Goal of the exercise: An exact transcription of all the records below is required, without any images.

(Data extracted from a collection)

━━━━━━━━

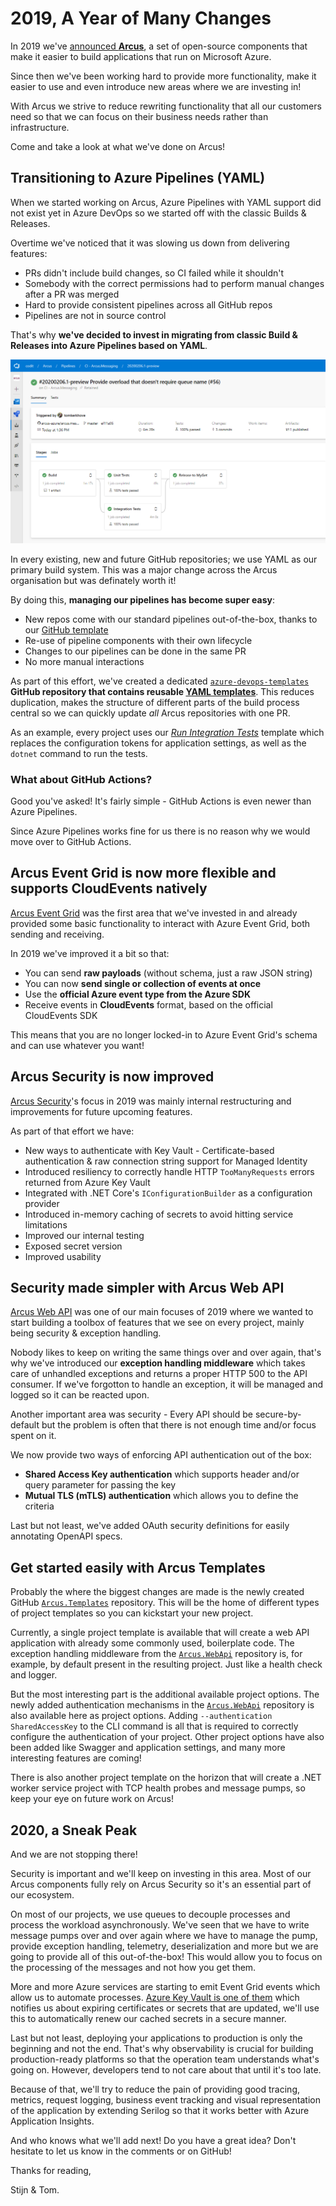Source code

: # 2019, A Year of Many Changes

In 2019 we've [announced **Arcus**](https://www.codit.eu/blog/announcing-arcus/), a set of open-source components that make it easier to build applications that run on Microsoft Azure.

Since then we've been working hard to provide more functionality, make it easier to use and even introduce new areas where we are investing in!

With Arcus we strive to reduce rewriting functionality that all our customers need so that we can focus on their business needs rather than infrastructure.

Come and take a look at what we've done on Arcus!

## Transitioning to Azure Pipelines (YAML)

When we started working on Arcus, Azure Pipelines with YAML support did not exist yet in Azure DevOps so we started off with the classic Builds & Releases.

Overtime we've noticed that it was slowing us down from delivering features:

- PRs didn't include build changes, so CI failed while it shouldn't
- Somebody with the correct permissions had to perform manual changes after a PR was merged
- Hard to provide consistent pipelines across all GitHub repos
- Pipelines are not in source control

That's why **we've decided to invest in migrating from classic Build & Releases into Azure Pipelines based on YAML**.

![Azure Pipelines](./media/azure-pipelines.png)

In every existing, new and future GitHub repositories; we use YAML as our primary build system. This was a major change across the Arcus organisation but was definately worth it!

By doing this, **managing our pipelines has become super easy**:

- New repos come with our standard pipelines out-of-the-box, thanks to our [GitHub template](https://github.com/arcus-azure/arcus.github.template)
- Re-use of pipeline components with their own lifecycle
- Changes to our pipelines can be done in the same PR
- No more manual interactions


As part of this effort, we've created a dedicated [`azure-devops-templates`](https://github.com/arcus-azure/azure-devops-templates) **GitHub repository that contains reusable [YAML templates](https://docs.microsoft.com/en-us/azure/devops/pipelines/process/templates?view=azure-devops)**. This reduces duplication, makes the structure of different parts of the build process central so we can quickly update _all_ Arcus repositories with one PR.

As an example, every project uses our [*Run Integration Tests*](https://github.com/arcus-azure/azure-devops-templates/blob/master/test/run-integration-tests.yml) template which replaces the configuration tokens for application settings, as well as the `dotnet` command to run the tests.

### What about GitHub Actions?

Good you've asked! It's fairly simple - GitHub Actions is even newer than Azure Pipelines.

Since Azure Pipelines works fine for us there is no reason why we would move over to GitHub Actions.

## Arcus Event Grid is now more flexible and supports CloudEvents natively

[Arcus Event Grid](https://github.com/arcus-azure/arcus.eventgrid) was the first area that we've invested in and already provided some basic functionality to interact with Azure Event Grid, both sending and receiving.

In 2019 we've improved it a bit so that:

- You can send **raw payloads** (without schema, just a raw JSON string)
- You can now **send single or collection of events at once**
- Use the **official Azure event type from the Azure SDK**
- Receive events in **CloudEvents** format, based on the official CloudEvents SDK

This means that you are no longer locked-in to Azure Event Grid's schema and can use whatever you want!

## Arcus Security is now improved

[Arcus Security](https://github.com/arcus-azure/arcus.security)'s focus in 2019 was mainly internal restructuring and improvements for future upcoming features.

As part of that effort we have:

- New ways to authenticate with Key Vault - Certificate-based authentication & raw connection string support for Managed Identity
- Introduced resiliency to correctly handle HTTP `TooManyRequests` errors returned from Azure Key Vault
- Integrated with .NET Core's `IConfigurationBuilder` as a configuration provider
- Introduced in-memory caching of secrets to avoid hitting service limitations
- Improved our internal testing
- Exposed secret version
- Improved usability

## Security made simpler with Arcus Web API

[Arcus Web API](https://github.com/arcus-azure/arcus.webapi) was one of our main focuses of 2019 where we wanted to start building a toolbox of features that we see on every project, mainly being security & exception handling.

Nobody likes to keep on writing the same things over and over again, that's why we've introduced our **exception handling middleware** which takes care of unhandled exceptions and returns a proper HTTP 500 to the API consumer. If we've forgotton to handle an exception, it will be managed and logged so it can be reacted upon.

Another important area was security - Every API should be secure-by-default but the problem is often that there is not enough time and/or focus spent on it.

We now provide two ways of enforcing API authentication out of the box:

- **Shared Access Key authentication** which supports header and/or query parameter for passing the key
- **Mutual TLS (mTLS) authentication** which allows you to define the criteria

Last but not least, we've added OAuth security definitions for easily annotating OpenAPI specs.

## Get started easily with Arcus Templates

Probably the where the biggest changes are made is the newly created GitHub [`Arcus.Templates`](https://github.com/arcus-azure/arcus.templates) repository.
This will be the home of different types of project templates so you can kickstart your new project.

Currently, a single project template is available that will create a web API application with already some commonly used, boilerplate code.
The exception handling middleware from the [`Arcus.WebApi`](https://github.com/arcus-azure/arcus.webapi) repository is, for example, by default present in the resulting project.
Just like a health check and logger.

But the most interesting part is the additional available project options. 
The newly added authentication mechanisms in the [`Arcus.WebApi`](https://github.com/arcus-azure/arcus.webapi) repository is also available here as project options.
Adding `--authentication SharedAccessKey` to the CLI command is all that is required to correctly configure the authentication of your project.
Other project options have also been added like Swagger and application settings, and many more interesting features are coming!

There is also another project template on the horizon that will create a .NET worker service project with TCP health probes and message pumps, so keep your eye on future work on Arcus!

## 2020, a Sneak Peak

And we are not stopping there!

Security is important and we'll keep on investing in this area. Most of our Arcus components fully rely on Arcus Security so it's an essential part of our ecosystem.

On most of our projects, we use queues to decouple processes and process the workload asynchronously. We've seen that we have to write message pumps over and over again where we have to manage the pump, provide exception handling, telemetry, deserialization and more but we are going to provide all of this out-of-the-box! This would allow you to focus on the processing of the messages and not how you get them.

More and more Azure services are starting to emit Event Grid events which allow us to automate processes. [Azure Key Vault is one of them](https://docs.microsoft.com/en-us/azure/event-grid/event-schema-key-vault) which notifies us about expiring certificates or secrets that are updated, we'll use this to automatically renew our cached secrets in a secure manner.

Last but not least, deploying your applications to production is only the beginning and not the end. That's why observability is crucial for building production-ready platforms so that the operation team understands what's going on. However, developers tend to not care about that until it's too late.

Because of that, we'll try to reduce the pain of providing good tracing, metrics, request logging, business event tracking and visual representation of the application by extending Serilog so that it works better with Azure Application Insights.

And who knows what we'll add next! Do you have a great idea? Don't hesitate to let us know in the comments or on GitHub!

Thanks for reading,

Stijn & Tom.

━━━━━━━━

Output:
Source code

: # 2019, A Year of Many Changes

In 2019 we've [announced **Arcus**](https://www.codit.eu/blog/announcing-arcus/), a set of open-source components that make it easier to build applications that run on Microsoft Azure.

Since then we've been working hard to provide more functionality, make it easier to use and even introduce new areas where we are investing in!

With Arcus we strive to reduce rewriting functionality that all our customers need so that we can focus on their business needs rather than infrastructure.

Come and take a look at what we've done on Arcus!

## Transitioning to Azure Pipelines (YAML)

When we started working on Arcus, Azure Pipelines with YAML support did not exist yet in Azure DevOps so we started off with the classic Builds & Releases.

Overtime we've noticed that it was slowing us down from delivering features:

- PRs didn't include build changes, so CI failed while it shouldn't
- Somebody with the correct permissions had to perform manual changes after a PR was merged
- Hard to provide consistent pipelines across all GitHub repos
- Pipelines are not in source control

That's why **we've decided to invest in migrating from classic Build & Releases into Azure Pipelines based on YAML**.

![Azure Pipelines](./media/azure-pipelines.png)

In every existing, new and future GitHub repositories; we use YAML as our primary build system. This was a major change across the Arcus organisation but was definately worth it!

By doing this, **managing our pipelines has become super easy**:

- New repos come with our standard pipelines out-of-the-box, thanks to our [GitHub template](https://github.com/arcus-azure/arcus.github.template)
- Re-use of pipeline components with their own lifecycle
- Changes to our pipelines can be done in the same PR
- No more manual interactions


As part of this effort, we've created a dedicated [`azure-devops-templates`](https://github.com/arcus-azure/azure-devops-templates) **GitHub repository that contains reusable [YAML templates](https://docs.microsoft.com/en-us/azure/devops/pipelines/process/templates?view=azure-devops)**. This reduces duplication, makes the structure of different parts of the build process central so we can quickly update _all_ Arcus repositories with one PR.

As an example, every project uses our [*Run Integration Tests*](https://github.com/arcus-azure/azure-devops-templates/blob/master/test/run-integration-tests.yml) template which replaces the configuration tokens for application settings, as well as the `dotnet` command to run the tests.

### What about GitHub Actions?

Good you've asked! It's fairly simple - GitHub Actions is even newer than Azure Pipelines.

Since Azure Pipelines works fine for us there is no reason why we would move over to GitHub Actions.

## Arcus Event Grid is now more flexible and supports CloudEvents natively

[Arcus Event Grid](https://github.com/arcus-azure/arcus.eventgrid) was the first area that we've invested in and already provided some basic functionality to interact with Azure Event Grid, both sending and receiving.

In 2019 we've improved it a bit so that:

- You can send **raw payloads** (without schema, just a raw JSON string)
- You can now **send single or collection of events at once**
- Use the **official Azure event type from the Azure SDK**
- Receive events in **CloudEvents** format, based on the official CloudEvents SDK

This means that you are no longer locked-in to Azure Event Grid's schema and can use whatever you want!

## Arcus Security is now improved

[Arcus Security](https://github.com/arcus-azure/arcus.security)'s focus in 2019 was mainly internal restructuring and improvements for future upcoming features.

As part of that effort we have:

- New ways to authenticate with Key Vault - Certificate-based authentication & raw connection string support for Managed Identity
- Introduced resiliency to correctly handle HTTP `TooManyRequests` errors returned from Azure Key Vault
- Integrated with .NET Core's `IConfigurationBuilder` as a configuration provider
- Introduced in-memory caching of secrets to avoid hitting service limitations
- Improved our internal testing
- Exposed secret version
- Improved usability

## Security made simpler with Arcus Web API

[Arcus Web API](https://github.com/arcus-azure/arcus.webapi) was one of our main focuses of 2019 where we wanted to start building a toolbox of features that we see on every project, mainly being security & exception handling.

Nobody likes to keep on writing the same things over and over again, that's why we've introduced our **exception handling middleware** which takes care of unhandled exceptions and returns a proper HTTP 500 to the API consumer. If we've forgotton to handle an exception, it will be managed and logged so it can be reacted upon.

Another important area was security - Every API should be secure-by-default but the problem is often that there is not enough time and/or focus spent on it.

We now provide two ways of enforcing API authentication out of the box:

- **Shared Access Key authentication** which supports header and/or query parameter for passing the key
- **Mutual TLS (mTLS) authentication** which allows you to define the criteria

Last but not least, we've added OAuth security definitions for easily annotating OpenAPI specs.

## Get started easily with Arcus Templates

Probably the where the biggest changes are made is the newly created GitHub [`Arcus.Templates`](https://github.com/arcus-azure/arcus.templates) repository.
This will be the home of different types of project templates so you can kickstart your new project.

Currently, a single project template is available that will create a web API application with already some commonly used, boilerplate code.
The exception handling middleware from the [`Arcus.WebApi`](https://github.com/arcus-azure/arcus.webapi) repository is, for example, by default present in the resulting project.
Just like a health check and logger.

But the most interesting part is the additional available project options. 
The newly added authentication mechanisms in the [`Arcus.WebApi`](https://github.com/arcus-azure/arcus.webapi) repository is also available here as project options.
Adding `--authentication SharedAccessKey` to the CLI command is all that is required to correctly configure the authentication of your project.
Other project options have also been added like Swagger and application settings, and many more interesting features are coming!

There is also another project template on the horizon that will create a .NET worker service project with TCP health probes and message pumps, so keep your eye on future work on Arcus!

## 2020, a Sneak Peak

And we are not stopping there!

Security is important and we'll keep on investing in this area. Most of our Arcus components fully rely on Arcus Security so it's an essential part of our ecosystem.

On most of our projects, we use queues to decouple processes and process the workload asynchronously. We've seen that we have to write message pumps over and over again where we have to manage the pump, provide exception handling, telemetry, deserialization and more but we are going to provide all of this out-of-the-box! This would allow you to focus on the processing of the messages and not how you get them.

More and more Azure services are starting to emit Event Grid events which allow us to automate processes. [Azure Key Vault is one of them](https://docs.microsoft.com/en-us/azure/event-grid/event-schema-key-vault) which notifies us about expiring certificates or secrets that are updated, we'll use this to automatically renew our cached secrets in a secure manner.

Last but not least, deploying your applications to production is only the beginning and not the end. That's why observability is crucial for building production-ready platforms so that the operation team understands what's going on. However, developers tend to not care about that until it's too late.

Because of that, we'll try to reduce the pain of providing good tracing, metrics, request logging, business event tracking and visual representation of the application by extending Serilog so that it works better with Azure Application Insights.

And who knows what we'll add next! Do you have a great idea? Don't hesitate to let us know in the comments or on GitHub!

Thanks for reading,

Stijn & Tom.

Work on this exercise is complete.